ASSIGNMENT:
Look through the material below and give the number of lines where the string "place" occurs, with nothing added.

TASK INPUTS:
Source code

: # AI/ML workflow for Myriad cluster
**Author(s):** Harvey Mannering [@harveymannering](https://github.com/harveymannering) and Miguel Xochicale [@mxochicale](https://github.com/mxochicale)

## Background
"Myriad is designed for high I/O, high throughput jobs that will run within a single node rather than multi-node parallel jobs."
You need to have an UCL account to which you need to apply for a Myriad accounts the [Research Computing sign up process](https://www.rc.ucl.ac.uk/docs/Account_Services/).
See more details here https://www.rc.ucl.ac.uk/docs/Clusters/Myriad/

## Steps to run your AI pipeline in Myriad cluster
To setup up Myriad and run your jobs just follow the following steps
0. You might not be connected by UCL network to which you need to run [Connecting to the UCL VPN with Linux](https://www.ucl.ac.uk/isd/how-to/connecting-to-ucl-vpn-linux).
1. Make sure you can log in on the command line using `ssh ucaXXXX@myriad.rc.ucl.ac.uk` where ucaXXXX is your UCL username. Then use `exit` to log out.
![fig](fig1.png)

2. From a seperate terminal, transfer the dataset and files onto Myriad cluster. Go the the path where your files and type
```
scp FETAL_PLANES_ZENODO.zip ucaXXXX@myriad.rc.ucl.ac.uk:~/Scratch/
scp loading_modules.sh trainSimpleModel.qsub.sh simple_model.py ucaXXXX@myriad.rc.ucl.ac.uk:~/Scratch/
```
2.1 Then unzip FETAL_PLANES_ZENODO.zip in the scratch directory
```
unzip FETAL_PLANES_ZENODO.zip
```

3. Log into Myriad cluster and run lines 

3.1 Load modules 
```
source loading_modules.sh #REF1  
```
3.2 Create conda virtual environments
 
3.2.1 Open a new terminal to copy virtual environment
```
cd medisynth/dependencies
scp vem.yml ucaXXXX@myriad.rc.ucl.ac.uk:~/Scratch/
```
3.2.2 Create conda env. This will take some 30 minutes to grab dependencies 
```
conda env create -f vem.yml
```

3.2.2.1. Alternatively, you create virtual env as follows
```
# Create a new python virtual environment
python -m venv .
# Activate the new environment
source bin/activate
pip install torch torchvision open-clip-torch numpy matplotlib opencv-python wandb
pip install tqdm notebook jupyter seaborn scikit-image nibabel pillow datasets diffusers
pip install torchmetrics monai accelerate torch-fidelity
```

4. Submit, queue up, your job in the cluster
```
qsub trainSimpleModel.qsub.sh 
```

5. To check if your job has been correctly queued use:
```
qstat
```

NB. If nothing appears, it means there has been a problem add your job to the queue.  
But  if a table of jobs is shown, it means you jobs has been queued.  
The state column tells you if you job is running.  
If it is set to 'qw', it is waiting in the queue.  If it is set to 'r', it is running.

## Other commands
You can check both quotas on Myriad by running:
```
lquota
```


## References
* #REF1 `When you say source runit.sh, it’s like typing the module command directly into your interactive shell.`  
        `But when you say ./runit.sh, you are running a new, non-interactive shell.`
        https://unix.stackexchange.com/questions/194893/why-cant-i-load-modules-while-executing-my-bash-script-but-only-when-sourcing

---

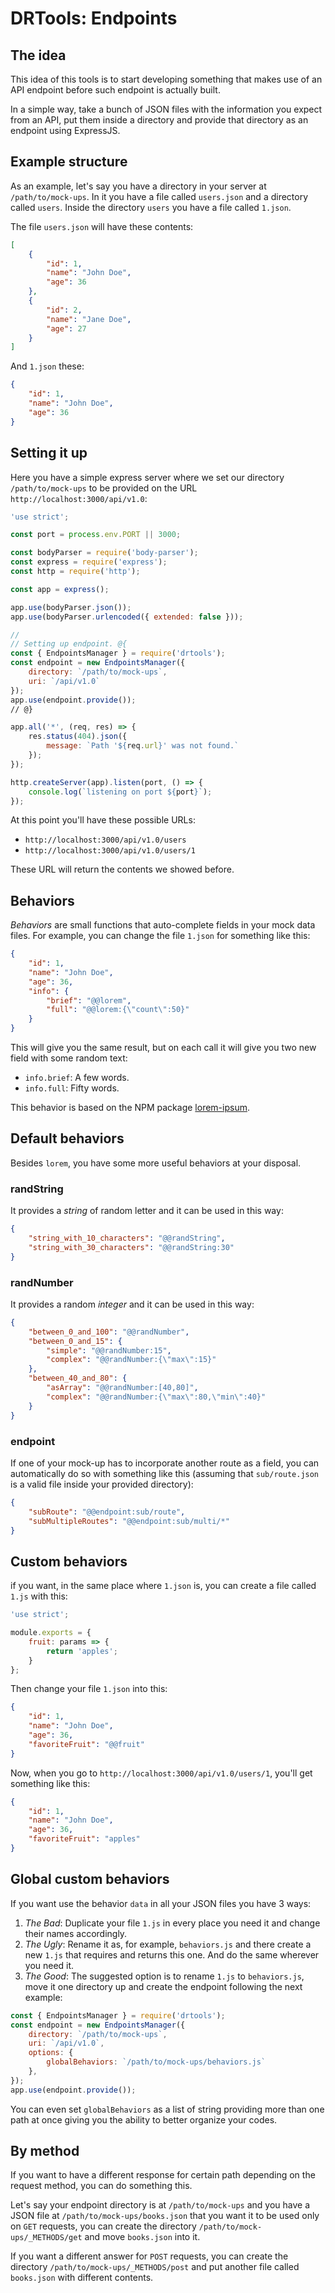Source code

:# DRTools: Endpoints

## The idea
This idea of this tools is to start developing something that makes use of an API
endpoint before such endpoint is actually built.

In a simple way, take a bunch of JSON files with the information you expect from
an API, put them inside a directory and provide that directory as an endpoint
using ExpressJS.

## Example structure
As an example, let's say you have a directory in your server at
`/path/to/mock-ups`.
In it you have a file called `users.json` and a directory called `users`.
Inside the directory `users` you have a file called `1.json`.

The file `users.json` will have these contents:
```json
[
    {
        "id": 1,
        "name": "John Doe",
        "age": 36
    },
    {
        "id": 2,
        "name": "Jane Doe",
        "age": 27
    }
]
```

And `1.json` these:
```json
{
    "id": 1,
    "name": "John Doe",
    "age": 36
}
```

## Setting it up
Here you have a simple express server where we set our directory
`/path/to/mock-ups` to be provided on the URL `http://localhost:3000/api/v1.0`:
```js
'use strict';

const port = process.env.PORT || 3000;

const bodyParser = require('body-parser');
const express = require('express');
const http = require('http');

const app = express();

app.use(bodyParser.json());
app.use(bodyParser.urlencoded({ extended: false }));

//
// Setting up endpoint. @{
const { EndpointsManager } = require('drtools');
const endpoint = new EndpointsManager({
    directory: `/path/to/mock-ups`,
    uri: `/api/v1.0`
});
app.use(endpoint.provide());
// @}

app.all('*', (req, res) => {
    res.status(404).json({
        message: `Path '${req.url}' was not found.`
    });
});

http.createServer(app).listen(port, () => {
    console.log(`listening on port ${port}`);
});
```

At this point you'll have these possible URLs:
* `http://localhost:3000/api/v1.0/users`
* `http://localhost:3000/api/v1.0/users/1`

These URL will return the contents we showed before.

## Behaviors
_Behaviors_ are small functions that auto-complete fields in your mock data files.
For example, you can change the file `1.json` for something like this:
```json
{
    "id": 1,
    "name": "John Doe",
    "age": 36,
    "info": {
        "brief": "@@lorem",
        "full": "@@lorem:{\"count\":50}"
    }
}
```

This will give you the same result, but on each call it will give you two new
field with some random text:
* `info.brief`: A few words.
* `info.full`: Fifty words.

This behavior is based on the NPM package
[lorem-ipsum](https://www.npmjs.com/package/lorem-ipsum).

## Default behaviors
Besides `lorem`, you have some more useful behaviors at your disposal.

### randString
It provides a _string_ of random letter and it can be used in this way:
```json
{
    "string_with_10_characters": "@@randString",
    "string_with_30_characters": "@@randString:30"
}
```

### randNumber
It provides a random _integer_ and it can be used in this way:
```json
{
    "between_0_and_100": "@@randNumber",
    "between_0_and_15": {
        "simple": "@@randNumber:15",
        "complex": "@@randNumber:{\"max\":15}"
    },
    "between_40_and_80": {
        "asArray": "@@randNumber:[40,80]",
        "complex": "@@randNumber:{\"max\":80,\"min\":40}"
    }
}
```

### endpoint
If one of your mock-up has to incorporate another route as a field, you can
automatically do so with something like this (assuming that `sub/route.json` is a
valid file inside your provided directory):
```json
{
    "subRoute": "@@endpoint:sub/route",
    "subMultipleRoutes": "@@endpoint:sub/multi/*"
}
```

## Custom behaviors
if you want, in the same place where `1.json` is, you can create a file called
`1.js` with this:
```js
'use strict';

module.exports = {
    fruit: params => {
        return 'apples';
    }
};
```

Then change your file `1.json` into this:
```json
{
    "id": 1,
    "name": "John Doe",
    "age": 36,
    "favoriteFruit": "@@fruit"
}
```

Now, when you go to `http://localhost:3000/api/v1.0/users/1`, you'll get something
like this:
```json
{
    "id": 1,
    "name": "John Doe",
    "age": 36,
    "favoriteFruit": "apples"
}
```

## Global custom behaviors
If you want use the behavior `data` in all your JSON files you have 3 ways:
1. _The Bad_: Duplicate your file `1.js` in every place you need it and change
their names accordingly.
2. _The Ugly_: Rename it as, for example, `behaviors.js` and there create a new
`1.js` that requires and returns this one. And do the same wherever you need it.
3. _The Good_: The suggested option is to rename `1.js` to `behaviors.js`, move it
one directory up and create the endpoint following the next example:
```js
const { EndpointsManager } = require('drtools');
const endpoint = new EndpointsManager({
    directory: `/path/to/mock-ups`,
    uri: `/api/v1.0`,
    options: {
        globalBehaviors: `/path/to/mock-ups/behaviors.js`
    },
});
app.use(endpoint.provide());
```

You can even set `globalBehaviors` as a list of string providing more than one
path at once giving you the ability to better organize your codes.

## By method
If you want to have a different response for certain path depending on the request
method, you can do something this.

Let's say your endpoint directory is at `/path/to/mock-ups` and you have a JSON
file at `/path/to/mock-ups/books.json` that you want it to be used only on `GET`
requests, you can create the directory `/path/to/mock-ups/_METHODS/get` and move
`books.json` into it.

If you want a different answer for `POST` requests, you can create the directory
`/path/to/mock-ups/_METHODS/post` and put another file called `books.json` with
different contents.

TASK SOLUTION:
2